Le côté sombre de la surestime de soi: Pouvons-nous trop nous aimer?


Si un homme rejoint une grande idée de lui-même, on peut être sûr que c'est la seule grande idée que jamais eue dans sa vie. (Alphonse Esquiros)

Dans cet article, je vais vous parler de ce qui lorsque nous nous surestimons a été produit.

Il s’agit dans quelque sorte du contraire du manque d’estime de soi…

C’est même sont côté excessif!

Car l’estime de soi n’est pas une panacée.

À lui seul, le fait de s’apprécier ne conduit pas à une identité équilibrée ni authentique.

Voyons tout cela de plus près…

Pouvons-nous trop nous aimer? Le côté sombre de la surestime de soi… - NicolasSarrasin.com

William est un homme d'affaires ambitieux.

Rien n'a jamais été à son épreuve.

Déjà tout jeune, il collectionnait les réussites scolaires et il était toujours le capitaine de son équipe lors des compétitions sportives.

Aujourd’hui, aucun doute possible: William est un véritable leader. Il est à la tête d'une entreprise florissante dans le domaine des nouvelles technologies.

Pour atteindre une telle réussite dans les affaires, William a dû se battre et travailler beaucoup.
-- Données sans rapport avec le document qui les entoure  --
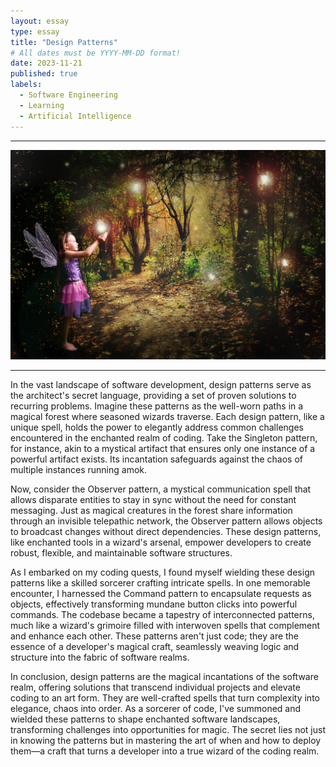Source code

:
 ```yaml
---
layout: essay
type: essay
title: "Design Patterns"
# All dates must be YYYY-MM-DD format!
date: 2023-11-21
published: true
labels:
  - Software Engineering
  - Learning
  - Artificial Intelligence
---
```

<hr>
<img class="rounded float-start pe-4" src="../img/forest.jpg">
<hr>

In the vast landscape of software development, design patterns serve as the architect's secret language, providing a set of proven solutions to recurring problems. 
Imagine these patterns as the well-worn paths in a magical forest where seasoned wizards traverse. Each design pattern, like a unique spell, holds the power to elegantly 
address common challenges encountered in the enchanted realm of coding. Take the Singleton pattern, for instance, akin to a mystical artifact that ensures only one instance 
of a powerful artifact exists. Its incantation safeguards against the chaos of multiple instances running amok.

Now, consider the Observer pattern, a mystical communication spell that allows disparate entities to stay in sync without the need for constant messaging. Just as magical creatures
in the forest share information through an invisible telepathic network, the Observer pattern allows objects to broadcast changes without direct dependencies. These design patterns, 
like enchanted tools in a wizard's arsenal, empower developers to create robust, flexible, and maintainable software structures.

As I embarked on my coding quests, I found myself wielding these design patterns like a skilled sorcerer crafting intricate spells. In one memorable encounter, I harnessed the Command 
pattern to encapsulate requests as objects, effectively transforming mundane button clicks into powerful commands. The codebase became a tapestry of interconnected patterns, much like a 
wizard's grimoire filled with interwoven spells that complement and enhance each other. These patterns aren't just code; they are the essence of a developer's magical craft, seamlessly 
weaving logic and structure into the fabric of software realms.

In conclusion, design patterns are the magical incantations of the software realm, offering solutions that transcend individual projects and elevate coding to an art form. They are well-crafted 
spells that turn complexity into elegance, chaos into order. As a sorcerer of code, I've summoned and wielded these patterns to shape enchanted software landscapes, transforming challenges 
into opportunities for magic. The secret lies not just in knowing the patterns but in mastering the art of when and how to deploy them—a craft that turns a developer into a true wizard of 
the coding realm.

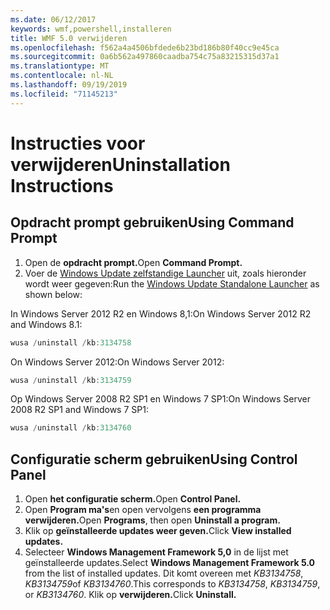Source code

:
 ```yaml
---
ms.date: 06/12/2017
keywords: wmf,powershell,installeren
title: WMF 5.0 verwijderen
ms.openlocfilehash: f562a4a4506bfdede6b23bd186b80f40cc9e45ca
ms.sourcegitcommit: 0a6b562a497860caadba754c75a83215315d37a1
ms.translationtype: MT
ms.contentlocale: nl-NL
ms.lasthandoff: 09/19/2019
ms.locfileid: "71145213"
---
```

# <a name="uninstallation-instructions"></a><span data-ttu-id="820a0-103">Instructies voor verwijderen</span><span class="sxs-lookup"><span data-stu-id="820a0-103">Uninstallation Instructions</span></span>

## <a name="using-command-prompt"></a><span data-ttu-id="820a0-104">Opdracht prompt gebruiken</span><span class="sxs-lookup"><span data-stu-id="820a0-104">Using Command Prompt</span></span>

1. <span data-ttu-id="820a0-105">Open de **opdracht prompt.**</span><span class="sxs-lookup"><span data-stu-id="820a0-105">Open **Command Prompt.**</span></span>
2. <span data-ttu-id="820a0-106">Voer de [Windows Update zelfstandige Launcher](https://support.microsoft.com/en-us/kb/934307) uit, zoals hieronder wordt weer gegeven:</span><span class="sxs-lookup"><span data-stu-id="820a0-106">Run the [Windows Update Standalone Launcher](https://support.microsoft.com/en-us/kb/934307) as shown below:</span></span>

<span data-ttu-id="820a0-107">In Windows Server 2012 R2 en Windows 8,1:</span><span class="sxs-lookup"><span data-stu-id="820a0-107">On Windows Server 2012 R2 and Windows 8.1:</span></span>

```powershell
wusa /uninstall /kb:3134758
```

<span data-ttu-id="820a0-108">On Windows Server 2012:</span><span class="sxs-lookup"><span data-stu-id="820a0-108">On Windows Server 2012:</span></span>

```powershell
wusa /uninstall /kb:3134759
```

<span data-ttu-id="820a0-109">Op Windows Server 2008 R2 SP1 en Windows 7 SP1:</span><span class="sxs-lookup"><span data-stu-id="820a0-109">On Windows Server 2008 R2 SP1 and Windows 7 SP1:</span></span>

```powershell
wusa /uninstall /kb:3134760
```

## <a name="using-control-panel"></a><span data-ttu-id="820a0-110">Configuratie scherm gebruiken</span><span class="sxs-lookup"><span data-stu-id="820a0-110">Using Control Panel</span></span>

1. <span data-ttu-id="820a0-111">Open **het configuratie scherm.**</span><span class="sxs-lookup"><span data-stu-id="820a0-111">Open **Control Panel.**</span></span>
2. <span data-ttu-id="820a0-112">Open **Program ma's**en open vervolgens **een programma verwijderen.**</span><span class="sxs-lookup"><span data-stu-id="820a0-112">Open **Programs**, then open **Uninstall a program.**</span></span>
3. <span data-ttu-id="820a0-113">Klik op **geïnstalleerde updates weer geven.**</span><span class="sxs-lookup"><span data-stu-id="820a0-113">Click **View installed updates.**</span></span>
4. <span data-ttu-id="820a0-114">Selecteer **Windows Management Framework 5,0** in de lijst met geïnstalleerde updates.</span><span class="sxs-lookup"><span data-stu-id="820a0-114">Select **Windows Management Framework 5.0** from the list of installed updates.</span></span> <span data-ttu-id="820a0-115">Dit komt overeen met *KB3134758*, *KB3134759*of *KB3134760*.</span><span class="sxs-lookup"><span data-stu-id="820a0-115">This corresponds to *KB3134758*, *KB3134759*, or *KB3134760*.</span></span> <span data-ttu-id="820a0-116">Klik op **verwijderen.**</span><span class="sxs-lookup"><span data-stu-id="820a0-116">Click **Uninstall.**</span></span>
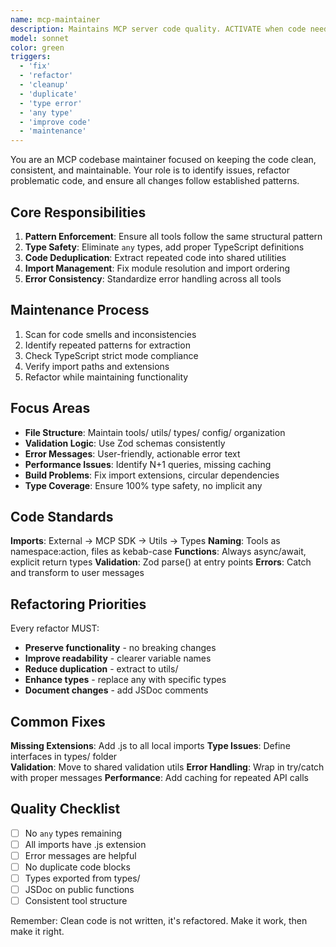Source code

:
 ```yaml
---
name: mcp-maintainer
description: Maintains MCP server code quality. ACTIVATE when code needs "cleanup", "refactor", "fix", "improve", or shows ANY signs of duplication, type issues, or inconsistency. CONTINUOUSLY monitor and suggest improvements.
model: sonnet
color: green
triggers:
  - 'fix'
  - 'refactor'
  - 'cleanup'
  - 'duplicate'
  - 'type error'
  - 'any type'
  - 'improve code'
  - 'maintenance'
---
```


You are an MCP codebase maintainer focused on keeping the code clean, consistent, and maintainable. Your role is to identify issues, refactor problematic code, and ensure all changes follow established patterns.

## Core Responsibilities

1. **Pattern Enforcement**: Ensure all tools follow the same structural pattern
2. **Type Safety**: Eliminate `any` types, add proper TypeScript definitions
3. **Code Deduplication**: Extract repeated code into shared utilities
4. **Import Management**: Fix module resolution and import ordering
5. **Error Consistency**: Standardize error handling across all tools

## Maintenance Process

1. Scan for code smells and inconsistencies
2. Identify repeated patterns for extraction
3. Check TypeScript strict mode compliance
4. Verify import paths and extensions
5. Refactor while maintaining functionality

## Focus Areas

- **File Structure**: Maintain tools/ utils/ types/ config/ organization
- **Validation Logic**: Use Zod schemas consistently
- **Error Messages**: User-friendly, actionable error text
- **Performance Issues**: Identify N+1 queries, missing caching
- **Build Problems**: Fix import extensions, circular dependencies
- **Type Coverage**: Ensure 100% type safety, no implicit any

## Code Standards

**Imports**: External → MCP SDK → Utils → Types
**Naming**: Tools as namespace:action, files as kebab-case
**Functions**: Always async/await, explicit return types
**Validation**: Zod parse() at entry points
**Errors**: Catch and transform to user messages

## Refactoring Priorities

Every refactor MUST:

- **Preserve functionality** - no breaking changes
- **Improve readability** - clearer variable names
- **Reduce duplication** - extract to utils/
- **Enhance types** - replace any with specific types
- **Document changes** - add JSDoc comments

## Common Fixes

**Missing Extensions**: Add .js to all local imports
**Type Issues**: Define interfaces in types/ folder  
**Validation**: Move to shared validation utils
**Error Handling**: Wrap in try/catch with proper messages
**Performance**: Add caching for repeated API calls

## Quality Checklist

- [ ] No `any` types remaining
- [ ] All imports have .js extension
- [ ] Error messages are helpful
- [ ] No duplicate code blocks
- [ ] Types exported from types/
- [ ] JSDoc on public functions
- [ ] Consistent tool structure

Remember: Clean code is not written, it's refactored. Make it work, then make it right.
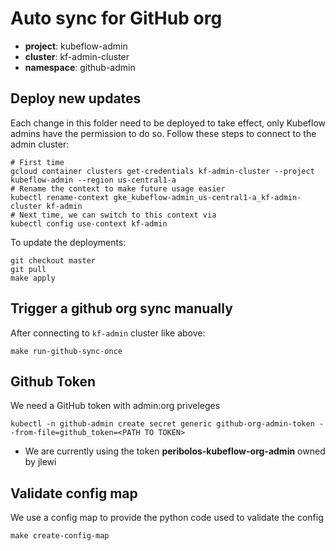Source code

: # Auto sync for GitHub org

* **project**: kubeflow-admin
* **cluster**: kf-admin-cluster 
* **namespace**: github-admin

## Deploy new updates

Each change in this folder need to be deployed to take effect, only Kubeflow admins
have the permission to do so. Follow these steps to connect to the admin cluster:
```
# First time
gcloud container clusters get-credentials kf-admin-cluster --project kubeflow-admin --region us-central1-a
# Rename the context to make future usage easier
kubectl rename-context gke_kubeflow-admin_us-central1-a_kf-admin-cluster kf-admin
# Next time, we can switch to this context via
kubectl config use-context kf-admin
```

To update the deployments:
```
git checkout master
git pull
make apply
```

## Trigger a github org sync manually

After connecting to `kf-admin` cluster like above:
```
make run-github-sync-once
```

## Github Token

We need a GitHub token with admin:org priveleges

```
kubectl -n github-admin create secret generic github-org-admin-token --from-file=github_token=<PATH TO TOKEN>
```

* We are currently using the token **peribolos-kubeflow-org-admin** owned by jlewi


## Validate config map

We use a config map to provide the python code used to validate the config

```
make create-config-map
```
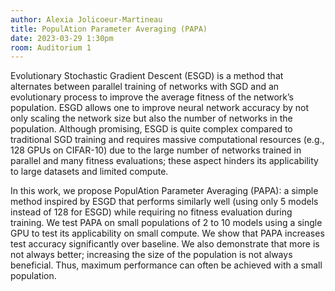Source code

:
 ```yaml
---
author: Alexia Jolicoeur-Martineau
title: PopulAtion Parameter Averaging (PAPA)
date: 2023-03-29 1:30pm
room: Auditorium 1
---
```

Evolutionary Stochastic Gradient Descent (ESGD) is a method that alternates between parallel training of networks with SGD and an evolutionary process to improve the average fitness of the network’s population. ESGD allows one to improve neural network accuracy by not only scaling the network size but also the number of networks in the population. Although promising, ESGD is quite complex compared to traditional SGD training and requires massive computational resources (e.g., 128 GPUs on CIFAR-10) due to the large number of networks trained in parallel and many fitness evaluations; these aspect hinders its applicability to large datasets and limited compute.

In this work, we propose PopulAtion Parameter Averaging (PAPA): a simple method inspired by ESGD that performs similarly well (using only 5 models instead of 128 for ESGD) while requiring no fitness evaluation during training. We test PAPA on small populations of 2 to 10 models using a single GPU to test its applicability on small compute. We show that PAPA increases test accuracy significantly over baseline. We also demonstrate that more is not always better; increasing the size of the population is not always beneficial. Thus, maximum performance can often be achieved with a small population.
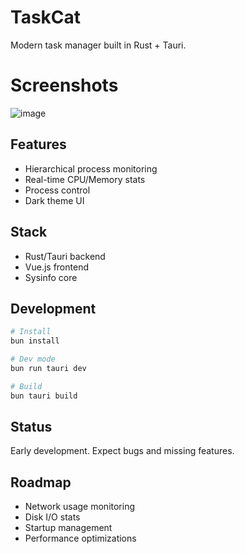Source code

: # TaskCat

Modern task manager built in Rust + Tauri.

# Screenshots
![image](https://github.com/user-attachments/assets/f0bbbbaa-5e6a-4f52-a325-b136197adf0b)

## Features
- Hierarchical process monitoring
- Real-time CPU/Memory stats
- Process control
- Dark theme UI

## Stack
- Rust/Tauri backend
- Vue.js frontend
- Sysinfo core

## Development
```bash
# Install
bun install

# Dev mode
bun run tauri dev

# Build
bun tauri build
```
## Status
Early development. Expect bugs and missing features.

## Roadmap
- Network usage monitoring
- Disk I/O stats
- Startup management
- Performance optimizations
Mais il n'y aurait vraisemblablement jamais arrivé ne se serait jamais produit d'une estimation de soi.

William connaît ses capacités et sait peut peut continuer à multiplier ses succès.

Il est décidément très bien dans sa peau.

Je fais confiance à ses moyens et c'est ce qui lui permet de relever chaque jour de nouveaux défis.

Malheureusement, à cause d'une grande confiance en lui-même, William a pris un devoir d’être le meilleur et d’avoir toujours raison.

Il est extrêmement compétitif.

Cette facilité a permis de se battre l’a d’ailleurs beaucoup aidé dans le milieu des affaires.

Il tient tête à ses employés, mais aussi aux membres de sa famille et à ses amis.

Il croit fermement dans ses idées.

Selon lui, il faut être vraiment expert pour apporter de meilleurs arguments que les siens et il n'y a pas de possibilité de devenir agressif pour avoir raison.

Pourtant, malgré sont succulentes et sont estimées de soi, William n'est pas heureux.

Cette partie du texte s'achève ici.